1999’s hottest craze next to school shootings is back with their second album and they’re still abominable. Slipknot might be the Coldsteel the Hedgehog of bands, but I’ll make the best case I can for them here: they are entertaining. I will never sit through a Coal Chamber album, and any scenario where I listen to Papa Roach will involve a CIA black site and the words “we have ways of making you talk.” But I occasionally listen to Slipknot.

What’s changed? Well, they toned down the wigger moments. Only one song (“I Am Hated”) has rapping on it, though Corey Taylor amps up the cringe by using a Vanilla Ice stress pattern. You know the one – where the rapper emphasises the last word of every line. “The whole world is my enemy, and I’m a walking TARGET / Two times the Devil with all the SIGNIFICANCE”. Why doesn’t Suge Knight dangle this jackoff out of a hotel window?

Instead we get extra helpings of noise and incoherence, sixteen drummers playing over the top of each other instead of fifteen, putrid clean singing, and more trendy modern shit like record scratches. The songwriting is horribly loose – half the time the band seems to have no idea what they’re doing. The guitars just chug aimlessly while endless snare and tom flurries roll over you, and then the song ends because a record label exec held up a “stop playing now” sign in front of the recording booth.

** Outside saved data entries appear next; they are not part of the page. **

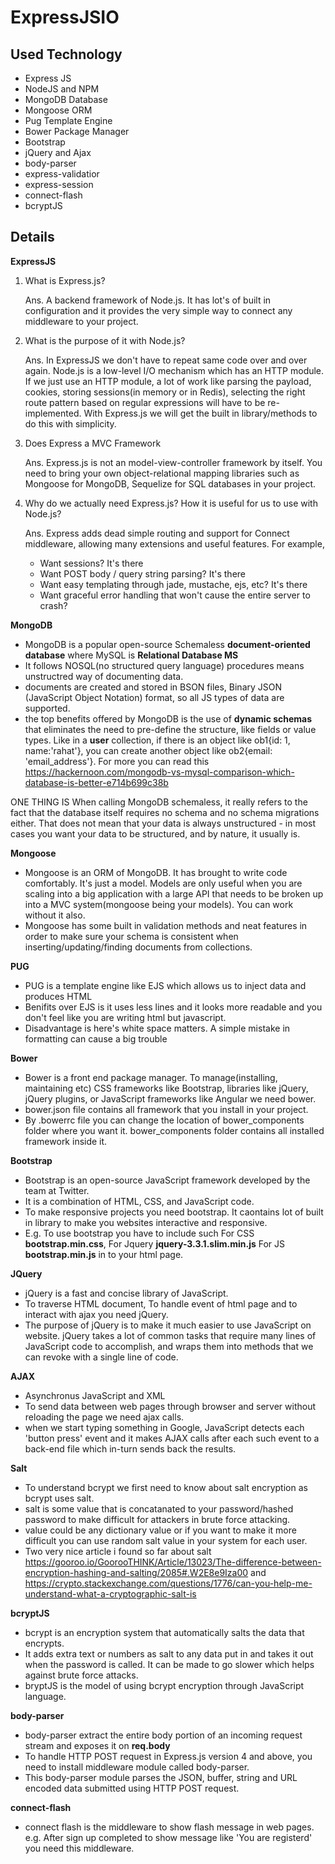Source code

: # ExpressJSIO
## Used Technology
* Express JS                    
* NodeJS and NPM                
* MongoDB Database              
* Mongoose ORM                  
* Pug Template Engine           
* Bower Package Manager         
* Bootstrap
* jQuery and Ajax
* body-parser
* express-validatior
* express-session
* connect-flash
* bcryptJS
## Details
**ExpressJS**
 1) What is Express.js?
 
    Ans. A backend framework of Node.js. It has lot's of built in configuration and it provides the very simple way to connect any middleware to your project.
    
 2) What is the purpose of it with Node.js?
 
    Ans. In ExpressJS we don't have to repeat same code over and over again. Node.js is a low-level I/O mechanism which has an HTTP module. If we just use an HTTP module, a lot of work like parsing the payload, cookies, storing sessions(in memory or in Redis), selecting the right route pattern based on regular expressions will have to be re-implemented. With Express.js we will get the built in library/methods to do this with simplicity.
    
 3) Does Express a MVC Framework
 
    Ans. Express.js is not an model-view-controller framework by itself. You need to bring your own object-relational mapping libraries such as Mongoose for MongoDB, Sequelize for SQL databases in your project.
    
 4) Why do we actually need Express.js? How it is useful for us to use with Node.js?
 
    Ans. Express adds dead simple routing and support for Connect middleware, allowing many extensions and useful features. For example,
    * Want sessions? It's there
    * Want POST body / query string parsing? It's there
    * Want easy templating through jade, mustache, ejs, etc? It's there
    * Want graceful error handling that won't cause the entire server to crash?
    
**MongoDB**

- MongoDB is a popular open-source Schemaless **document-oriented database** where MySQL is **Relational Database MS**
- It follows NOSQL(no structured query language) procedures means unstructred way of documenting data.
- documents are created and stored in BSON files, Binary JSON (JavaScript Object Notation) format, so all JS types of data are supported.
- the top benefits offered by MongoDB is the use of **dynamic schemas** that eliminates the need to pre-define the structure, like fields or value types. Like in a **user** collection, if there is an object like ob1{id: 1, name:'rahat'}, you can create another object like ob2{email: 'email_address'}. For more you can read this https://hackernoon.com/mongodb-vs-mysql-comparison-which-database-is-better-e714b699c38b 
 
 ONE THING IS When calling MongoDB schemaless, it really refers to the fact that the database itself requires no schema and no schema migrations either. That does not mean that your data is always unstructured - in most cases you want your data to be structured, and by nature, it usually is.
 
 **Mongoose**
- Mongoose is an ORM of MongoDB. It has brought to write code comfortably. It's just a model. Models are only useful when you are scaling into a big application with a large API that needs to be broken up into a MVC system(mongoose being your models). You can work without it also.
- Mongoose  has some built in validation methods and neat features in order to make sure your schema is consistent when inserting/updating/finding documents from collections.

**PUG**

- PUG is a template engine like EJS which allows us to inject data and produces HTML
- Benifits over EJS is it uses less lines and it looks more readable and you don't feel like you are writing html but javascript.
- Disadvantage is here's white space matters. A simple mistake in formatting can cause a big trouble

**Bower**

- Bower is a front end package manager. To manage(installing, maintaining etc) CSS frameworks like Bootstrap, libraries like jQuery, jQuery plugins, or JavaScript frameworks like Angular we need bower.
- bower.json file contains all framework that you install in your project.
- By .bowerrc file you can change the location of bower_components folder where you want it. bower_components folder contains all installed framework inside it.

**Bootstrap**

- Bootstrap is an open-source JavaScript framework developed by the team at Twitter.
- It is a combination of HTML, CSS, and JavaScript code.
- To make responsive projects you need bootstrap. It caontains lot of built in library to make you websites interactive and responsive.
- E.g. To use bootstrap you have to include such For CSS **bootstrap.min.css**, For Jquery **jquery-3.3.1.slim.min.js** For JS **bootstrap.min.js** in to your html page.

**JQuery**

- jQuery is a fast and concise library of JavaScript.
- To traverse HTML document, To handle event of html page and to interact with ajax you need jQuery.
- The purpose of jQuery is to make it much easier to use JavaScript on website. jQuery takes a lot of common tasks that require many lines of JavaScript code to accomplish, and wraps them into methods that we can revoke with a single line of code.

**AJAX**

- Asynchronus JavaScript and XML
- To send data between web pages through browser and server without reloading the page we need ajax calls.
- when we start typing something in Google, JavaScript detects each 'button press' event and it makes AJAX calls after each such event to a back-end file which in-turn sends back the results.


**Salt**

- To understand bcrypt we first need to know about salt encryption as bcrypt uses salt.
- salt is some value that is concatanated to your password/hashed password to make difficult for attackers in brute force attacking.
- value could be any dictionary value or if you want to make it more difficult you can use random salt value in your system for each user.
- Two very nice article i found so far about salt
https://gooroo.io/GoorooTHINK/Article/13023/The-difference-between-encryption-hashing-and-salting/2085#.W2E8e9Iza00
and
https://crypto.stackexchange.com/questions/1776/can-you-help-me-understand-what-a-cryptographic-salt-is 

**bcryptJS**

- bcrypt is an encryption system that automatically salts the data that encrypts.
- It adds extra text or numbers as salt to any data put in and takes it out when the password is called. It can be made to go slower which helps against brute force attacks.
- bryptJS is the model of using bcrypt encryption through JavaScript language.

**body-parser**

- body-parser extract the entire body portion of an incoming request stream and exposes it on  **req.body**
- To handle HTTP POST request in Express.js version 4 and above, you need to install middleware module called body-parser.
- This body-parser module parses the JSON, buffer, string and URL encoded data submitted using HTTP POST request.

**connect-flash**

- connect flash is the middleware to show flash message in web pages. e.g. After sign up completed to show message like 'You are registerd' you need this middleware.

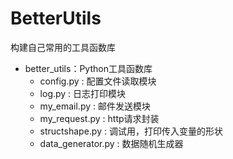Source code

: # BetterUtils
构建自己常用的工具函数库

- better_utils：Python工具函数库
  - config.py : 配置文件读取模块
  - log.py : 日志打印模块
  - my_email.py : 邮件发送模块
  - my_request.py : http请求封装
  - structshape.py : 调试用，打印传入变量的形状
  - data_generator.py : 数据随机生成器
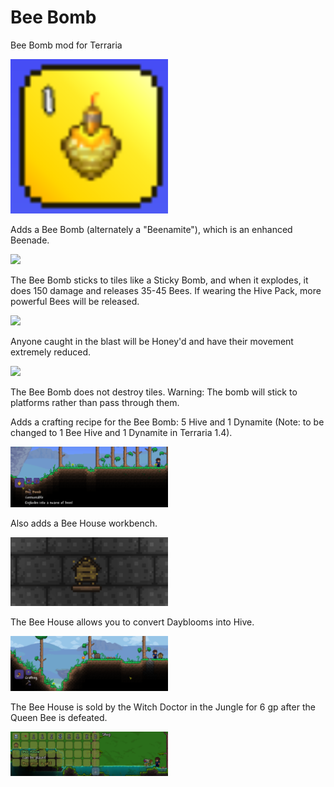 # Bee Bomb
Bee Bomb mod for Terraria

<img src="BeeBomb.png" width="50%"/>

Adds a Bee Bomb (alternately a "Beenamite"), which is an enhanced Beenade.

<img src="BeeBomb.gif" width="50%"/>

The Bee Bomb sticks to tiles like a Sticky Bomb, and when it explodes, it does 150 damage and releases 35-45 Bees.
If wearing the Hive Pack, more powerful Bees will be released.

<img src="BeeBombHivePack.gif" width="50%"/>

Anyone caught in the blast will be Honey'd and have their movement extremely reduced.

<img src="Honeyed.gif" width="50%"/>

The Bee Bomb does not destroy tiles.
Warning: The bomb will stick to platforms rather than pass through them.

Adds a crafting recipe for the Bee Bomb: 5 Hive and 1 Dynamite (Note: to be changed to 1 Bee Hive and 1 Dynamite in Terraria 1.4).

<img src="BeeBombCraft.png" width="50%"/>

Also adds a Bee House workbench.

<img src="BeeHouse.gif" width="50%"/>

The Bee House allows you to convert Dayblooms into Hive.

<img src="BeeHouseCrafting.png" width="50%"/>

The Bee House is sold by the Witch Doctor in the Jungle for 6 gp after the Queen Bee is defeated.

<img src="BeeHouseShop.png" width="50%"/>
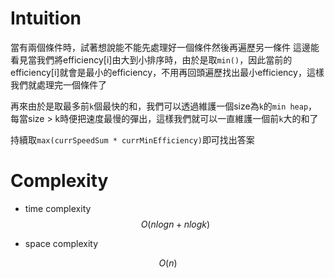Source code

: # Intuition

當有兩個條件時，試著想說能不能先處理好一個條件然後再遍歷另一條件
這邊能看見當我們將efficiency[i]由大到小排序時，由於是取`min()`，因此當前的efficiency[i]就會是最小的efficiency，不用再回頭遍歷找出最小efficiency，這樣我們就處理完一個條件了

再來由於是取最多前`k`個最快的和，我們可以透過維護一個size為`k`的`min heap`，每當size > k時便把速度最慢的彈出，這樣我們就可以一直維護一個前`k`大的和了

持續取`max(currSpeedSum * currMinEfficiency)`即可找出答案

# Complexity

- time complexity
$$O(nlogn + nlogk)$$

- space complexity

$$O(n)$$
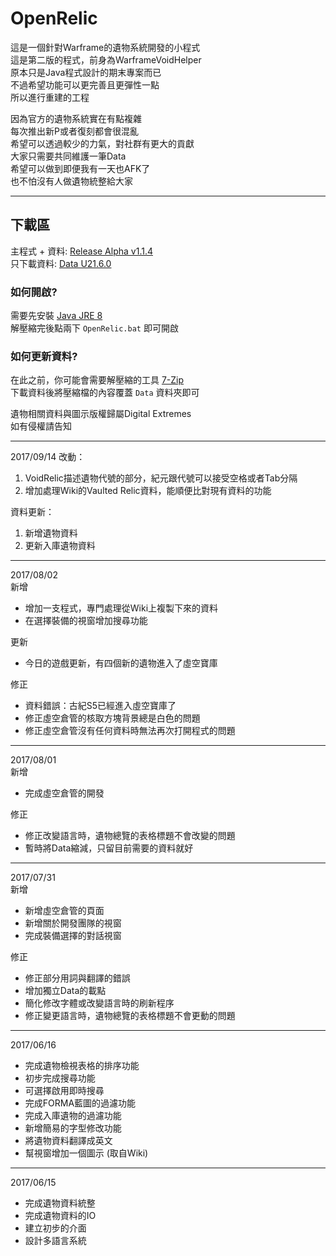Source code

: # OpenRelic  
  
這是一個針對Warframe的遺物系統開發的小程式  
這是第二版的程式，前身為WarframeVoidHelper  
原本只是Java程式設計的期末專案而已  
不過希望功能可以更完善且更彈性一點  
所以進行重建的工程  
  
因為官方的遺物系統實在有點複雜  
每次推出新P或者復刻都會很混亂  
希望可以透過較少的力氣，對社群有更大的貢獻  
大家只需要共同維護一筆Data  
希望可以做到即便我有一天也AFK了  
也不怕沒有人做遺物統整給大家  
  
***
## 下載區  
主程式 + 資料: [Release Alpha v1.1.4](https://goo.gl/DRXaLF)  
只下載資料: [Data U21.6.0](https://goo.gl/TAMNXk)  
  
### 如何開啟?  
需要先安裝 [Java JRE 8](http://www.oracle.com/technetwork/java/javase/downloads/jre8-downloads-2133155.html)  
解壓縮完後點兩下 `OpenRelic.bat` 即可開啟  
  
### 如何更新資料?  
在此之前，你可能會需要解壓縮的工具 [7-Zip](http://www.7-zip.org/)  
下載資料後將壓縮檔的內容覆蓋 `Data` 資料夾即可

遺物相關資料與圖示版權歸屬Digital Extremes  
如有侵權請告知  
  
***
2017/09/14
改動：
1. VoidRelic描述遺物代號的部分，紀元跟代號可以接受空格或者Tab分隔
2. 增加處理Wiki的Vaulted Relic資料，能順便比對現有資料的功能
  
資料更新：
1. 新增遺物資料
2. 更新入庫遺物資料
  
***
2017/08/02  
新增
+ 增加一支程式，專門處理從Wiki上複製下來的資料
+ 在選擇裝備的視窗增加搜尋功能

更新
+ 今日的遊戲更新，有四個新的遺物進入了虛空寶庫

修正
+ 資料錯誤：古紀S5已經進入虛空寶庫了  
+ 修正虛空倉管的核取方塊背景總是白色的問題
+ 修正虛空倉管沒有任何資料時無法再次打開程式的問題

***
2017/08/01  
新增  
+ 完成虛空倉管的開發
  
修正  
+ 修正改變語言時，遺物總覽的表格標題不會改變的問題
+ 暫時將Data縮減，只留目前需要的資料就好
   
***
2017/07/31  
新增  
+ 新增虛空倉管的頁面
+ 新增關於開發團隊的視窗
+ 完成裝備選擇的對話視窗
  
修正  
+ 修正部分用詞與翻譯的錯誤
+ 增加獨立Data的載點
+ 簡化修改字體或改變語言時的刷新程序
+ 修正變更語言時，遺物總覽的表格標題不會更動的問題
  
***
2017/06/16
+ 完成遺物檢視表格的排序功能
+ 初步完成搜尋功能
+ 可選擇啟用即時搜尋
+ 完成FORMA藍圖的過濾功能  
+ 完成入庫遺物的過濾功能  
+ 新增簡易的字型修改功能
+ 將遺物資料翻譯成英文
+ 幫視窗增加一個圖示 (取自Wiki)
  
***
2017/06/15  
+ 完成遺物資料統整
+ 完成遺物資料的IO
+ 建立初步的介面
+ 設計多語言系統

The band does okay when they keep things tight and interesting. “Left Behind” is quite good, though its melodic approach makes it stick out. “The Heretic Anthem” has energetic moments and a fun chorus. “Disasterpiece” starts well but then just becomes more shit by the end.

Iowa‘s pretty funny: almost a comedy album, in fact. Was this intentional? Do I look like I care? It’s impossible to hear the opening few seconds of “Everything Ends” without laughing, and “People = Shit” is hilarious throughout. Again, Coldsteel the Hedgehog.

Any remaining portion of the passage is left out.